Policy solutions to the banking crisis - a breakdown
Fears of a banking crisis have receded since last week, as KRE is off the lows and some of the worst hit names have rallied sharply. Regional banking names like PACW and WAL are exhibiting similar volatility to crypto shitcoins, and are up over 100% off their Thursday lows. The dramatic recoveries happened as suddenly and mysteriously as they started last week, without any clear catalyst. Some blame last week’s selloffs on a coordinated short selling campaign, and the subsequent recovery might be attributed to fears of a policy response over the weekend.

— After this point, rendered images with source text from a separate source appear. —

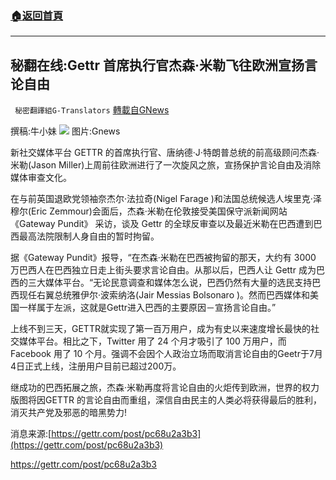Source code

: ###  [:house:返回首頁](https://github.com/ourhimalayas/txt)
---


## 秘翻在线:Gettr 首席执行官杰森·米勒飞往欧洲宣扬言论自由
` 秘密翻譯組G-Translators` [轉載自GNews](https://gnews.org/zh-hans/1554346/)

撰稿:牛小妹
![](https://assets.gnews.org/wp-content/uploads/2021/09/amazon.jpg)
图片:Gnews

新社交媒体平台 GETTR 的首席执行官、唐纳德·J·特朗普总统的前高级顾问杰森·米勒(Jason Miller)上周前往欧洲进行了一次旋风之旅，宣扬保护言论自由及消除媒体审查文化。

在与前英国退欧党领袖奈杰尔·法拉奇(Nigel Farage )和法国总统候选人埃里克·泽穆尔(Eric Zemmour)会面后，杰森·米勒在伦敦接受美国保守派新闻网站《Gateway Pundit》 采访，谈及 Gettr 的全球反审查以及最近米勒在巴西遭到巴西最高法院限制人身自由的暂时拘留。

据《Gateway Pundit》报导，“在杰森·米勒在巴西被拘留的那天，大约有 3000 万巴西人在巴西独立日走上街头要求言论自由。从那以后，巴西人让 Gettr 成为巴西的三大媒体平台。“无论民意调查和媒体怎么说，巴西仍然有大量的选民支持巴西现任右翼总统雅伊尔·波索纳洛(Jair Messias Bolsonaro )。然而巴西媒体和美国一样属于左派，这就是Gettr进入巴西的主要原因－宣扬言论自由。”

上线不到三天，GETTR就实现了第一百万用户，成为有史以来速度增长最快的社交媒体平台。相比之下，Twitter 用了 24 个月才吸引了 100 万用户，而 Facebook 用了 10 个月。强调不会因个人政治立场而取消言论自由的Geetr于7月4日正式上线，注册用户目前已超过200万。

继成功的巴西拓展之旅，杰森·米勒再度将言论自由的火炬传到欧洲，世界的权力版图将因GETTR 的言论自由而重组，深信自由民主的人类必将获得最后的胜利，消灭共产党及邪恶的暗黑势力!

消息来源:[https://gettr.com/post/pc68u2a3b3](https://gettr.com/post/pc68u2a3b3)

https://gettr.com/post/pc68u2a3b3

Last week’s bout of volatility in the banking sector wasn’t the first, and it won’t be the last either. The held-to-maturity portfolios of banks are still underwater, deposits are still flowing out of regional banks and into GSIBs and money market funds, and the credit portfolios of the banks are deteriorating along with the state of the economy. If crisis conditions erupt again, policymakers would come under pressure to act, just like the Fed did in establishing the BTFP facility in March.
Below is a non-exhaustive list of potential measures policymakers could take to staunch the bleeding, if more banks start to fail:
A ban on shorting bank stocks
This policy action was rolled out during the GFC, and is low-hanging fruit as it can be enacted by the SEC without any legal or Congressional roadblocks. Short interest on KRE is currently 66% of float while PACW is 18% of float. A ban on shorts would have immediate market impact and buy the market some time. However, the GFC showed that a short ban is ineffective over a longer time horizon, as bears can easily game the short-selling ban by reestablishing their exposure via puts. Existing longs can still lose confidence in banks and sell their holdings.